Na tentativa de ajudar o colega, o secretário do Tesouro, Paulo Valle, apresentou as previsões de gastos federais, o resultado primário e dívida bruta, em casos com e sem a aprovação da PEC. Pelos dados apresentados por ele, o déficit primário vai piorar em 2022, para 1,4% do PIB, contra uma previsão negativa em 0,5% antes da PEC. A dívida bruta, que anteriormente seria reduzida a 80% do PIB em 2022, deve ficar em 81%. “Acreditamos na estabilidade da dívida pública”, disse Valle. “A volatilidade pontual do mercado não comprometerá as projeções da dívida. Assim que for definida a versão final da PEC, esperamos que as expectativas fiquem ancoradas”, afirmou.

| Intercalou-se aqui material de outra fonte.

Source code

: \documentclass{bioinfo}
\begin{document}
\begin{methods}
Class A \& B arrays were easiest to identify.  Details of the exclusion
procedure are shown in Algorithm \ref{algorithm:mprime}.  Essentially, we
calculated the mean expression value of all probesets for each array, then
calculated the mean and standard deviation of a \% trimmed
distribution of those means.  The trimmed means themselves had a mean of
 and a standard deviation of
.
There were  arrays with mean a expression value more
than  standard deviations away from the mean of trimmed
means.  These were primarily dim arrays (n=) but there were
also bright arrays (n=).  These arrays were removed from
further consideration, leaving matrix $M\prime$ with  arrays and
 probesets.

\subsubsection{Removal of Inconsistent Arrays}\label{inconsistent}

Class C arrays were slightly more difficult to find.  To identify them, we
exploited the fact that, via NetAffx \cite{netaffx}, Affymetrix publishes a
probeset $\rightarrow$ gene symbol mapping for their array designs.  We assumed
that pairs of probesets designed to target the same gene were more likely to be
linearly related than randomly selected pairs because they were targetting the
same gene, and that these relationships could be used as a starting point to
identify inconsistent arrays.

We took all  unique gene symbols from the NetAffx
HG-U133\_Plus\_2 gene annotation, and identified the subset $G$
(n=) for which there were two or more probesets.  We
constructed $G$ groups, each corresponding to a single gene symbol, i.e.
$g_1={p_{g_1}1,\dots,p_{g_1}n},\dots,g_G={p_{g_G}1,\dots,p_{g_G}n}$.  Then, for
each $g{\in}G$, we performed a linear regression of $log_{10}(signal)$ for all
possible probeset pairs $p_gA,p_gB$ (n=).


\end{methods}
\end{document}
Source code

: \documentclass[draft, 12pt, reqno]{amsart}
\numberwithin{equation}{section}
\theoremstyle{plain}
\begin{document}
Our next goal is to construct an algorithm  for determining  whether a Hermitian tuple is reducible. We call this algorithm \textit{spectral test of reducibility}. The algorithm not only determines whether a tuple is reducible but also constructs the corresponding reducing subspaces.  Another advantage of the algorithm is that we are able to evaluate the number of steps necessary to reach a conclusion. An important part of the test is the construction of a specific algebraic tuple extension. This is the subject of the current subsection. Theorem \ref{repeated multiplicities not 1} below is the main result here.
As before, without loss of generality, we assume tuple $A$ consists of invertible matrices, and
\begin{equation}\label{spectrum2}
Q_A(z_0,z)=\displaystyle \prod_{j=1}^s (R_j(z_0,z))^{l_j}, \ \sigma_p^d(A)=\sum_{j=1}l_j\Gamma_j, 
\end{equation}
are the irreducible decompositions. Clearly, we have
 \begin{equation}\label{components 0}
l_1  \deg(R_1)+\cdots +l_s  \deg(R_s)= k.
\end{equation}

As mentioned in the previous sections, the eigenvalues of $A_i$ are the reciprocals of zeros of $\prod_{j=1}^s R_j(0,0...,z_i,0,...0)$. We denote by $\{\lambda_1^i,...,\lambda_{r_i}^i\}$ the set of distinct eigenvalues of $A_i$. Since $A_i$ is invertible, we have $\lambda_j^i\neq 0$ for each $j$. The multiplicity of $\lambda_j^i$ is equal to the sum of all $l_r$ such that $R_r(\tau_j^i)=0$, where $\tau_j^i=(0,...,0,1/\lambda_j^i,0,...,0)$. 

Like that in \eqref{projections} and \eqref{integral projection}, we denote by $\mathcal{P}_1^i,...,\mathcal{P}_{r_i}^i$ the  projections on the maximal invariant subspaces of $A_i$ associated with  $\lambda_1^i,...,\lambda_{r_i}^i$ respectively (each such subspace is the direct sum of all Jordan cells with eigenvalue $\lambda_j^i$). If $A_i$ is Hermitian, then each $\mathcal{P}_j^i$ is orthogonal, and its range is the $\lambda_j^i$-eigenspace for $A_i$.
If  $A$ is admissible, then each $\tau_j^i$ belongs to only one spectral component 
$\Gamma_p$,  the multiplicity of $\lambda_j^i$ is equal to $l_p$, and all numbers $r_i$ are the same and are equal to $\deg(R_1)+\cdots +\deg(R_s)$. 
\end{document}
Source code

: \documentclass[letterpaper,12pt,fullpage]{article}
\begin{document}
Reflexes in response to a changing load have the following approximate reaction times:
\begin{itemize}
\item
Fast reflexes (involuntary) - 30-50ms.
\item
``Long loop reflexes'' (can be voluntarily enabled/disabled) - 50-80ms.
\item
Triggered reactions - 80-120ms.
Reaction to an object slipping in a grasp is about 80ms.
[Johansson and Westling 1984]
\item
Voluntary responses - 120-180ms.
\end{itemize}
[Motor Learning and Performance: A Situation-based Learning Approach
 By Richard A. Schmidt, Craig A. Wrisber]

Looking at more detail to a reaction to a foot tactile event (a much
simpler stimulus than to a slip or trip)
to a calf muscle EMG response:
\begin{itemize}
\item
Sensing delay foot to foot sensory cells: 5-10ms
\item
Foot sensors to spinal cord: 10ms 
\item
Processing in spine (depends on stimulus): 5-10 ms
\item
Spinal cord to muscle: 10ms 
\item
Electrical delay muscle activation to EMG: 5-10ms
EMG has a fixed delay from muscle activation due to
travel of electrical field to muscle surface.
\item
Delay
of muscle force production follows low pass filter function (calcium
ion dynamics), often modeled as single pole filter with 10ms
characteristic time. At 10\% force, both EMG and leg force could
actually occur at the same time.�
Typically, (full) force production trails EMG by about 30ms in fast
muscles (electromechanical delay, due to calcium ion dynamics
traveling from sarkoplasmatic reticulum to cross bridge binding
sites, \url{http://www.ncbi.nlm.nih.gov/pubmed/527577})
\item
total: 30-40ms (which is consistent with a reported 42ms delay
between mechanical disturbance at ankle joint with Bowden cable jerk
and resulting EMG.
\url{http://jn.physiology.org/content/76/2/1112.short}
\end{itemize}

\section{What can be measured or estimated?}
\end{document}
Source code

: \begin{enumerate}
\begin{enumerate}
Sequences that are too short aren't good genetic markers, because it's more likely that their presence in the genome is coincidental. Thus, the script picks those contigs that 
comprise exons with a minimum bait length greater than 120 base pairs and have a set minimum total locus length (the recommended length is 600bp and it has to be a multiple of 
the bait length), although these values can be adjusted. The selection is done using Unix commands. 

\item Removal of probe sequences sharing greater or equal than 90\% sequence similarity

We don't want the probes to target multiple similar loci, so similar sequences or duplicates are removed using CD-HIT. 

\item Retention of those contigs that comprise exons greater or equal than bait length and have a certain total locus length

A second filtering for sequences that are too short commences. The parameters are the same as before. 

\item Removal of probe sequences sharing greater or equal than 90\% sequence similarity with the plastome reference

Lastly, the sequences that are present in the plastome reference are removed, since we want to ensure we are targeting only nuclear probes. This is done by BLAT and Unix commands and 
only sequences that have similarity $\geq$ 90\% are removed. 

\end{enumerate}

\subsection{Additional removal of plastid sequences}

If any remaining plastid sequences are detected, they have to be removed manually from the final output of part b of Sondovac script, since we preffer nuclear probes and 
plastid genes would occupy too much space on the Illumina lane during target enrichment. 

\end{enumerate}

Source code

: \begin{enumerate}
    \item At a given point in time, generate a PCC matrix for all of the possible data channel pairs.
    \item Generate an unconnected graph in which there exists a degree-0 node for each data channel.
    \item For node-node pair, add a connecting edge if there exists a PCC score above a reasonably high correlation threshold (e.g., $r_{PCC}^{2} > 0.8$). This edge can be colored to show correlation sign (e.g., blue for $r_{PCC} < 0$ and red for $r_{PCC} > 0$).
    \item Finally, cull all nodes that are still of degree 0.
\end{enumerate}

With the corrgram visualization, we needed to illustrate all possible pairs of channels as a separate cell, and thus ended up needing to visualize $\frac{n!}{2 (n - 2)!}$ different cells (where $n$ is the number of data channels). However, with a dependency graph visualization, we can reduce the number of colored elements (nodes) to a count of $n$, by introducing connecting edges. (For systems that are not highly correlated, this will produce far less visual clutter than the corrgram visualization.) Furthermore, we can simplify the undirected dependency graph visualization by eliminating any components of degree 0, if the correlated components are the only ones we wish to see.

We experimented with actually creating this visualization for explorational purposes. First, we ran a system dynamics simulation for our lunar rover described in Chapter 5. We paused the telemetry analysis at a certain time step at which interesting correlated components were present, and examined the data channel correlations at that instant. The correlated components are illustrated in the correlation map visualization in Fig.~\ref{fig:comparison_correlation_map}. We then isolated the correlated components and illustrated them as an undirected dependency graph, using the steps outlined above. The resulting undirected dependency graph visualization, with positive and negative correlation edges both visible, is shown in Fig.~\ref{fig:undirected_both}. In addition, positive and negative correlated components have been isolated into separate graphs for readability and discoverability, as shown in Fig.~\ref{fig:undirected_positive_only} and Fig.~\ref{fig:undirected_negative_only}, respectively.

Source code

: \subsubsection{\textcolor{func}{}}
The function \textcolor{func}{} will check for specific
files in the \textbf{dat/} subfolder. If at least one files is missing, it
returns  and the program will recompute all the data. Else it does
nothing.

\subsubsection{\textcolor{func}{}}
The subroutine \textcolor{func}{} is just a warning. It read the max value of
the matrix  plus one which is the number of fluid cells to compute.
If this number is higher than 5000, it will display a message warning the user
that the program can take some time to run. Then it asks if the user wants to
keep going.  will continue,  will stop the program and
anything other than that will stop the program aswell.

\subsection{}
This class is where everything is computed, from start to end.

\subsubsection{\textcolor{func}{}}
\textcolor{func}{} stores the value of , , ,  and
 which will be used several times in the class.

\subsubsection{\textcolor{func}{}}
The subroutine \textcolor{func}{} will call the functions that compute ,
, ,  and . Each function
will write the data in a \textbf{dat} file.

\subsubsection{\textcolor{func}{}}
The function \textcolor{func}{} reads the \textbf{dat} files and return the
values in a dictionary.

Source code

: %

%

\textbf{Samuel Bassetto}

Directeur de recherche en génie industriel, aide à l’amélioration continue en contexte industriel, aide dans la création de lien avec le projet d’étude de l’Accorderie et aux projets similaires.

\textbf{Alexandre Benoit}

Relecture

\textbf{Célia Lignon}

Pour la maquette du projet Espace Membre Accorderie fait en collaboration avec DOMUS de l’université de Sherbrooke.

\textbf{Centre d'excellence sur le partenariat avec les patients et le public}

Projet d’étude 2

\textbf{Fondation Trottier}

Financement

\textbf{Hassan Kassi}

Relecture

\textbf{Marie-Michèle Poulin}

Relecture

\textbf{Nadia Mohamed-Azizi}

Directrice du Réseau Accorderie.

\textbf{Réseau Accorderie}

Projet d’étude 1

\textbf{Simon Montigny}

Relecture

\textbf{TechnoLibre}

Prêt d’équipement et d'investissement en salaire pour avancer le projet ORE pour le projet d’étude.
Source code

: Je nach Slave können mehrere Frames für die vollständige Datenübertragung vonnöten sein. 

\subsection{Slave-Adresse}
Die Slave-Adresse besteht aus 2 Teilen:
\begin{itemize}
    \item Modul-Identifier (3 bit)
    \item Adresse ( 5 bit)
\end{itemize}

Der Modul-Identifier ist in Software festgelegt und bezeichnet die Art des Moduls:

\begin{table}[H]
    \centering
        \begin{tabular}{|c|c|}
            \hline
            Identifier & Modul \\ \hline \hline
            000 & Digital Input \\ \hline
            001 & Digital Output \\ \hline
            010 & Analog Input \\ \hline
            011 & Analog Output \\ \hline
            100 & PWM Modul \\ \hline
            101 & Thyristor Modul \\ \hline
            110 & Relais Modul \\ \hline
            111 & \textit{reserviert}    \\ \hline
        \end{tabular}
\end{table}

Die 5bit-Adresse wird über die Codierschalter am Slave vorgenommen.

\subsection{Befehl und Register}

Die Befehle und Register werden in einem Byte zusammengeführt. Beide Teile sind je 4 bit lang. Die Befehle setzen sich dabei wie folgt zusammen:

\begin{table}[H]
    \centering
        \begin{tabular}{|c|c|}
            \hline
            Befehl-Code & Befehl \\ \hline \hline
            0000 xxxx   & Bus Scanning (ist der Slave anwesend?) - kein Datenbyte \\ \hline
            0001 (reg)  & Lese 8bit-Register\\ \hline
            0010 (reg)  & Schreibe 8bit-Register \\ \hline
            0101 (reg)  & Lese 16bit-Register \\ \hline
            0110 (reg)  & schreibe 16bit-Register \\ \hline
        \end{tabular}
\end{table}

DESESPERO O esforço da nova equipe econômica sobre o tema da flexibilização no teto de gastos faz mais do que sentido. Se aprovado, vai criar R$ 91,6 bilhões para despesas extras em 2022, segundo projeção do Ministério da Economia. Uma fatia do recurso vai para as chamadas vinculações, que são condenações judiciais do governo com setores essenciais, como saúde, educação e sistema Judiciário. O governo também vai precisar destinar R$ 3,9 bilhões para cumprir o piso da saúde e R$ 1,8 bilhão para o mínimo da educação.

Com a PEC, o governo ainda terá um cheque em branco de R$ 300 milhões extras para emendas individuais e de bancada, propostas por parlamentares e que não incluem as chamadas emendas de relator, definidas pelo Congresso na hora da votação do Orçamento e que inflam a capacidade do governo em articular apoio dentro do Legislativo. Para este ano, o governo terá um espaço extra de R$ 15 bilhões, que deve ser usado para bancar o reajuste do Auxílio Brasil, para a compra de vacinas e para o pagamento de R$ 4,5 bilhões em despesas com auxílio emergencial a pais monoparentais, após a derrubada de um veto presidencial à ajuda ainda em 2020. Ou seja, para cumprir as promessas do presidente Bolsonaro, o ministro Guedes e os secretários Colnago e Valle terão de aprimorar muito a técnica de diplomacia descrita por Henry Wotton há cinco séculos.